La lecture du Maître ignorant de Jacques Rancière (1987) a constitué un véritable bouleversement intellectuel dans ma façon d’appréhender l’enseignement. Ce texte philosophique atypique met en lumière la figure oubliée de Joseph Jacotot, enseignant du XIXe siècle, qui fit une découverte pédagogique révolutionnaire : l’égalité des intelligences. À partir d’une expérience fortuite, il affirma que l’explication – pierre angulaire de la pédagogie traditionnelle – n’était pas nécessaire pour apprendre. Cette remise en cause du rôle de l’enseignant ouvre une réflexion politique plus vaste sur les rapports de pouvoir, la société et la possibilité d’émancipation.
L’expérience fondatrice de Jacotot : une pédagogie sans explication
Enseignant le français à Louvain, sans parler un mot de flamand, Jacotot proposa à ses étudiants néerlandophones d’apprendre la langue en lisant Télémaque de Fénelon en édition bilingue.
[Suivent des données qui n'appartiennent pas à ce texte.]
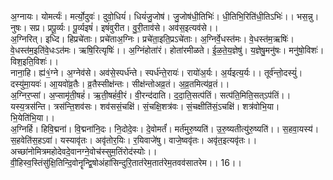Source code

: 

  
अ॒ग्नायः। योमर्त्यः॑। मर्त्यो॒दुवः॑। दुवो॒धियं॑। धियं॑जु॒जोष॑। जु॒जोष॑धी॒तिभिः॑। धी॒तिभि॒रिति॑धी॒तिऽभिः॑।। भस॒न्नु। नुषः। सप्र। प्रपू॒र्व्यः। पू॒र्व्यइषं॑। इषं॑वुरीत। वु॒री॒ताव॑से। अव॑स॒इत्यव॑से।।  
अ॒ग्निरित्। इध्दि। हिप्रचे॑ताः। प्रचे॑ताअ॒ग्निः। प्रचे॑ता॒इति॒प्रऽचे॑ताः। अ॒ग्निर्वे॒धस्त॑मः। वे॒धस्त॑म॒ऋषिः॑। वे॒धस्त॑म॒इति॑वे॒धःऽत॑मः। ऋषि॒रित्यृषिः॑।। अ॒ग्निंहोता॑रं। होता॑रमीळते। ई॒ळ॒ते॒य॒ज्ञेषु॑। य॒ज्ञेषु॒मनु॑षः। मनु॑षो॒विशः॑। विश॒इति॒विशः॑।।  
नाना॒हि। ह्य॑१॒॑ग्ने। अ॒ग्नेव॑से। अव॑से॒स्पर्ध॑न्ते। स्पर्ध॑न्ते॒रायः॑। रायो॑अ॒र्यः। अ॒र्यइत्य॒र्यः।। तूर्व॑न्तो॒दस्युं॑। दस्यु॑मा॒यवः॑। आ॒यवो॑व्र॒तैः। व्र॒तैस्सीक्ष॑न्तः। सीक्ष॑न्तोअव्र॒तं। अ॒व्र॒तमित्य॑व्र॒तं।।  
अ॒ग्निर॒प्सां। अ॒प्सामृ॑ती॒षहं॑। ऋ॒ती॒षहं॑वी॒रं। वी॒रन्द॑दाति। द॒दा॒ति॒सत्प॑तिं। सत्प॑ति॒मिति॒सत्ऽप॑तिं।। यस्य॒त्रस॑न्ति। त्रस॑न्ति॒शव॑सः। शव॑ससं॒चक्षि॑। सं॒चक्षि॒शत्र॑वः। सं॒चक्षीति॑सं॒ऽचक्षि॑। शत्र॑वोभि॒या। भि॒येति॑भि॒या।।  
अ॒ग्निर्हि। हिवि॒द्मना॑। वि॒द्मना॑नि॒दः। नि॒दोदे॒वः। दे॒वोमर्तं॑। मर्त॑मुरु॒ष्यति॑। उ॒रु॒ष्यतीत्यु॑रु॒ष्यति॑।। स॒हवा॒यस्य॑। स॒हवेति॑स॒हऽवा॑। यस्यावृ॑तः। अवृ॑तोर॒यिः। र॒यिवाजे॑षु। वाजे॒ष्ववृ॑तः। अवृ॑त॒इत्यवृ॑तः।।  
अच्छा॑नोमित्रमहोदेवदे॒वानग्ने॒वोच॑स्सुम॒तिंरोद॑स्योः।। वी॒हिस्व॒स्तिंसु॑क्षि॒तिन्दि॒वोनॄन्द्वि॒षोअंहा॑सिन्दुरि॒तात॑रेम॒तात॑रेम॒तवव॑सातरेम।। 16।।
Contre toute attente, ils réussirent à en produire des analyses tout à fait pertinentes et ce, sans intervention explicative de leur professeur. Cet événement transforma radicalement sa conception de l’enseignement : on pouvait apprendre sans qu’un maître n’explique.
Dans son ouvrage, Rancière se saisit de cette expérience pour démontrer que l’intelligence n’est pas le monopole de quelques-uns, mais incarne une capacité universelle. La véritable révolution n’est donc pas seulement pédagogique : elle est politique au sens étymologique du terme. L’école pourrait jouer un rôle d’émancipation si elle acceptait de postuler l’égalité, non comme un objectif lointain, mais comme un principe de départ.
L’ordre explicateur : un système de domination
Le cœur de la thèse de Rancière repose sur une critique radicale de ce qu’il appelle l’ordre explicateur. Selon cette logique, l’enseignement traditionnel repose sur une division structurelle : ceux qui savent expliquent à ceux qui ne savent pas. Mais cette posture n’est pas neutre. En expliquant, le maître confirme l’incapacité présumée de l’élève. Il installe une hiérarchie fondée sur une fiction : celle de l’infériorité naturelle des intelligences.
Le paradoxe est saisissant : l’explication, censée aider, devient un instrument de dépendance et d’abrutissement. Le maître explicateur a besoin de l’ignorant, car c’est lui qui justifie son rôle. En expliquant, il ne transmet pas seulement un savoir, il affirme un pouvoir. L’explication entretient l’inégalité.
Ainsi, le maître qui pense émanciper par l’explication est en réalité un reproducteur de hiérarchie sociale. À l’inverse, le maître émancipateur est celui qui retire son intelligence du jeu pour laisser celle de l’élève se mesurer au monde, se confronter de façon autonome au texte, à l’expérience.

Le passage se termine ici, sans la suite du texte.